### Task brief
The full set of entries has to be output exactly.

Top of Material supplied

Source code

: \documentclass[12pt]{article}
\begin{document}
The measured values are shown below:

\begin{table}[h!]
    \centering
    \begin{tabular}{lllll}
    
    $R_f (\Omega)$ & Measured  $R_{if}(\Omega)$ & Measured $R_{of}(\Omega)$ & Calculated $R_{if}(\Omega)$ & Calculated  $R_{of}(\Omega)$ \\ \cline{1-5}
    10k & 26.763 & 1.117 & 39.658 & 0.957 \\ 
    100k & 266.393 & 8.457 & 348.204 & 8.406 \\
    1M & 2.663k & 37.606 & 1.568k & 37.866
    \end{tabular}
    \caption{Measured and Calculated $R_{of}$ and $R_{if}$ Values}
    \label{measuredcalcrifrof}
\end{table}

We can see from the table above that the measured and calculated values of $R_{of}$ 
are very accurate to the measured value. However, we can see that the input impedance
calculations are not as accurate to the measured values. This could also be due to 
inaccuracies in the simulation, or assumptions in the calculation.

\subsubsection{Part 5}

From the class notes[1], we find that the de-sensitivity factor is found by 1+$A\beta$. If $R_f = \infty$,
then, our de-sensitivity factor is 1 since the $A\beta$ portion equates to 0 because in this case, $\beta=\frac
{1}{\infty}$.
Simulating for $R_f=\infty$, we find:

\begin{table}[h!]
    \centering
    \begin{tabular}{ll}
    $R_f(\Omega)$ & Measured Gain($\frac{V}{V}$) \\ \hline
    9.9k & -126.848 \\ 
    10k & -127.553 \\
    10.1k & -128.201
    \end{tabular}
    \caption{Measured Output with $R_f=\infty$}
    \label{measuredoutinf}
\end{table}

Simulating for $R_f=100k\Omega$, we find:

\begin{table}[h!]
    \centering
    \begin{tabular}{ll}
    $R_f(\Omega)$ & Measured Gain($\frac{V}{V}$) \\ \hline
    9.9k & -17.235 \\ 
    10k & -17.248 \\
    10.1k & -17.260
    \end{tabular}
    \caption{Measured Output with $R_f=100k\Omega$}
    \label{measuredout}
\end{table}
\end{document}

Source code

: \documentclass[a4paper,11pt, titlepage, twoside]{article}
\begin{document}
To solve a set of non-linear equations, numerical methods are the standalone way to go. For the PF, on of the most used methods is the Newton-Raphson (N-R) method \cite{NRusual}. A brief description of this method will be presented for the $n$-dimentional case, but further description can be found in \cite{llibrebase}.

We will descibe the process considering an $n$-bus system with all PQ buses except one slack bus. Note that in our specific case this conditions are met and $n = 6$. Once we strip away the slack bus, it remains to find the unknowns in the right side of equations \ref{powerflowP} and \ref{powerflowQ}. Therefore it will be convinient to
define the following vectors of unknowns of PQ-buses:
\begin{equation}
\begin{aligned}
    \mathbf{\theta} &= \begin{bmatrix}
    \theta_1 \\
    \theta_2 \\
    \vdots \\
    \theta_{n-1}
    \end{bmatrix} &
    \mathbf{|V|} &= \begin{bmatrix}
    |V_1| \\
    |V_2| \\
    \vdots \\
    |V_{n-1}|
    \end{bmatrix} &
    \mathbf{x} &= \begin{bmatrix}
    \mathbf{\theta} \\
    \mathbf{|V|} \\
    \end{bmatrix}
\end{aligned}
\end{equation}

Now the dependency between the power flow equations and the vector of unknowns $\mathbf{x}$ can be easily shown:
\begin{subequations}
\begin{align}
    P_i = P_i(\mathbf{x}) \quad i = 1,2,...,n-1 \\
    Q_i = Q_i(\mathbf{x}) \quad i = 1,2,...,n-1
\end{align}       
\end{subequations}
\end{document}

Bottom of Material supplied

### Worked solution
Source code

: \documentclass[12pt]{article}
\begin{document}
The measured values are shown below:

\begin{table}[h!]
    \centering
    \begin{tabular}{lllll}
    
    $R_f (\Omega)$ & Measured  $R_{if}(\Omega)$ & Measured $R_{of}(\Omega)$ & Calculated $R_{if}(\Omega)$ & Calculated  $R_{of}(\Omega)$ \\ \cline{1-5}
    10k & 26.763 & 1.117 & 39.658 & 0.957 \\ 
    100k & 266.393 & 8.457 & 348.204 & 8.406 \\
    1M & 2.663k & 37.606 & 1.568k & 37.866
    \end{tabular}
    \caption{Measured and Calculated $R_{of}$ and $R_{if}$ Values}
    \label{measuredcalcrifrof}
\end{table}

We can see from the table above that the measured and calculated values of $R_{of}$ 
are very accurate to the measured value. However, we can see that the input impedance
calculations are not as accurate to the measured values. This could also be due to 
inaccuracies in the simulation, or assumptions in the calculation.

\subsubsection{Part 5}

From the class notes[1], we find that the de-sensitivity factor is found by 1+$A\beta$. If $R_f = \infty$,
then, our de-sensitivity factor is 1 since the $A\beta$ portion equates to 0 because in this case, $\beta=\frac
{1}{\infty}$.
Simulating for $R_f=\infty$, we find:

\begin{table}[h!]
    \centering
    \begin{tabular}{ll}
    $R_f(\Omega)$ & Measured Gain($\frac{V}{V}$) \\ \hline
    9.9k & -126.848 \\ 
    10k & -127.553 \\
    10.1k & -128.201
    \end{tabular}
    \caption{Measured Output with $R_f=\infty$}
    \label{measuredoutinf}
\end{table}

Simulating for $R_f=100k\Omega$, we find:

\begin{table}[h!]
    \centering
    \begin{tabular}{ll}
    $R_f(\Omega)$ & Measured Gain($\frac{V}{V}$) \\ \hline
    9.9k & -17.235 \\ 
    10k & -17.248 \\
    10.1k & -17.260
    \end{tabular}
    \caption{Measured Output with $R_f=100k\Omega$}
    \label{measuredout}
\end{table}
\end{document}

Source code

: \documentclass[a4paper,11pt, titlepage, twoside]{article}
\begin{document}
To solve a set of non-linear equations, numerical methods are the standalone way to go. For the PF, on of the most used methods is the Newton-Raphson (N-R) method \cite{NRusual}. A brief description of this method will be presented for the $n$-dimentional case, but further description can be found in \cite{llibrebase}.

We will descibe the process considering an $n$-bus system with all PQ buses except one slack bus. Note that in our specific case this conditions are met and $n = 6$. Once we strip away the slack bus, it remains to find the unknowns in the right side of equations \ref{powerflowP} and \ref{powerflowQ}. Therefore it will be convinient to
define the following vectors of unknowns of PQ-buses:
\begin{equation}
\begin{aligned}
    \mathbf{\theta} &= \begin{bmatrix}
    \theta_1 \\
    \theta_2 \\
    \vdots \\
    \theta_{n-1}
    \end{bmatrix} &
    \mathbf{|V|} &= \begin{bmatrix}
    |V_1| \\
    |V_2| \\
    \vdots \\
    |V_{n-1}|
    \end{bmatrix} &
    \mathbf{x} &= \begin{bmatrix}
    \mathbf{\theta} \\
    \mathbf{|V|} \\
    \end{bmatrix}
\end{aligned}
\end{equation}

Now the dependency between the power flow equations and the vector of unknowns $\mathbf{x}$ can be easily shown:
\begin{subequations}
\begin{align}
    P_i = P_i(\mathbf{x}) \quad i = 1,2,...,n-1 \\
    Q_i = Q_i(\mathbf{x}) \quad i = 1,2,...,n-1
\end{align}       
\end{subequations}
\end{document}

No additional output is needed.